Posted to commits@giraph.apache.org by ik...@apache.org on 2016/03/23 18:34:47 UTC
git commit: updated refs/heads/trunk to cc2fa8a
Repository: giraph
Updated Branches:
refs/heads/trunk a927450aa -> cc2fa8a4b
faster varint
Summary:
Varint is improved in two ways:
- faster readLong and readInt
- making sure that negative numbers can be encoded
JIRA: https://issues.apache.org/jira/browse/GIRAPH-1049
Test Plan: TestVarint.java
Reviewers: dionysis.logothetis, maja.kabiljo, sergey.edunov, ikabiljo
Reviewed By: ikabiljo
Differential Revision: https://reviews.facebook.net/D55755
Project: http://git-wip-us.apache.org/repos/asf/giraph/repo
Commit: http://git-wip-us.apache.org/repos/asf/giraph/commit/cc2fa8a4
Tree: http://git-wip-us.apache.org/repos/asf/giraph/tree/cc2fa8a4
Diff: http://git-wip-us.apache.org/repos/asf/giraph/diff/cc2fa8a4
Branch: refs/heads/trunk
Commit: cc2fa8a4b8f4508dcc05044f97acac50dd49259b
Parents: a927450
Author: spupyrev <sp...@fb.com>
Authored: Wed Mar 23 10:34:05 2016 -0700
Committer: Igor Kabiljo <ik...@fb.com>
Committed: Wed Mar 23 10:34:05 2016 -0700
----------------------------------------------------------------------
.../java/org/apache/giraph/utils/Varint.java | 312 ++++++++++++++-----
.../org/apache/giraph/utils/TestVarint.java | 201 ++++++++++++
2 files changed, 433 insertions(+), 80 deletions(-)

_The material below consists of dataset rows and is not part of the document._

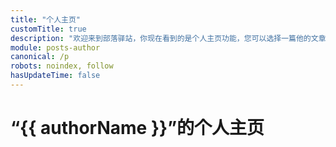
 ```yaml
---
title: "个人主页"
customTitle: true
description: "欢迎来到部落驿站，你现在看到的是个人主页功能，您可以选择一篇他的文章阅读。另外，在非个人主页页面，你可以点击昵称进入文章作者的个人主页。"
module: posts-author
canonical: /p
robots: noindex, follow
hasUpdateTime: false
---
```


<script setup>
import { useData } from 'vitepress';
import PageComp from '@/components/PageComp.vue';
import PostList from '@/components/posts/PostList.vue';
import { getAuthorInfo, getPostList, getPostCount } from '@/assets/posts/posts.js';

const { params } = useData();

const currentPage = 1;
const authorId = params.value.author;
const authorInfo = getAuthorInfo(authorId);
const authorName = authorInfo.nickName;

const posts = getPostList(currentPage, {"author": authorId});
const postCount = getPostCount({"author": authorId});
const linkPrefix = "/p/author/" + authorId;
const maxPage = Math.ceil(postCount / 20);
</script>

# “{{ authorName }}”的个人主页

<PageComp :currentPage="currentPage" :maxPage="maxPage" :linkPrefix="linkPrefix" />
<PostList :posts="posts" />
<PageComp :currentPage="currentPage" :maxPage="maxPage" :linkPrefix="linkPrefix" />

----------------------------------------------------------------------
http://git-wip-us.apache.org/repos/asf/giraph/blob/cc2fa8a4/giraph-core/src/main/java/org/apache/giraph/utils/Varint.java
----------------------------------------------------------------------
diff --git a/giraph-core/src/main/java/org/apache/giraph/utils/Varint.java b/giraph-core/src/main/java/org/apache/giraph/utils/Varint.java
index 89d4e90..174d1f5 100644
--- a/giraph-core/src/main/java/org/apache/giraph/utils/Varint.java
+++ b/giraph-core/src/main/java/org/apache/giraph/utils/Varint.java
@@ -18,10 +18,7 @@
package org.apache.giraph.utils;
/**
- * This Code is Copied from main/java/org/apache/mahout/math/Varint.java
- *
- * Only modification is throwing exceptions for passing negative values to
- * unsigned functions, instead of serializing them.
+ * This Code is adapted from main/java/org/apache/mahout/math/Varint.java
*
* Licensed to the Apache Software Foundation (ASF) under one or more
* contributor license agreements. See the NOTICE file distributed with
@@ -43,6 +40,8 @@ import java.io.DataInput;
import java.io.DataOutput;
import java.io.IOException;
+import com.google.common.base.Preconditions;
+
/**
* <p>
* Encodes signed and unsigned values using a common variable-length scheme,
@@ -68,131 +67,284 @@ public final class Varint {
/**
* Encodes a value using the variable-length encoding from <a
* href="http://code.google.com/apis/protocolbuffers/docs/encoding.html">
- * Google Protocol Buffers</a>. Zig-zag is not used, so input must not be
- * negative. If values can be negative, use
- * {@link #writeSignedVarLong(long, DataOutput)} instead. This method treats
- * negative input as like a large unsigned value.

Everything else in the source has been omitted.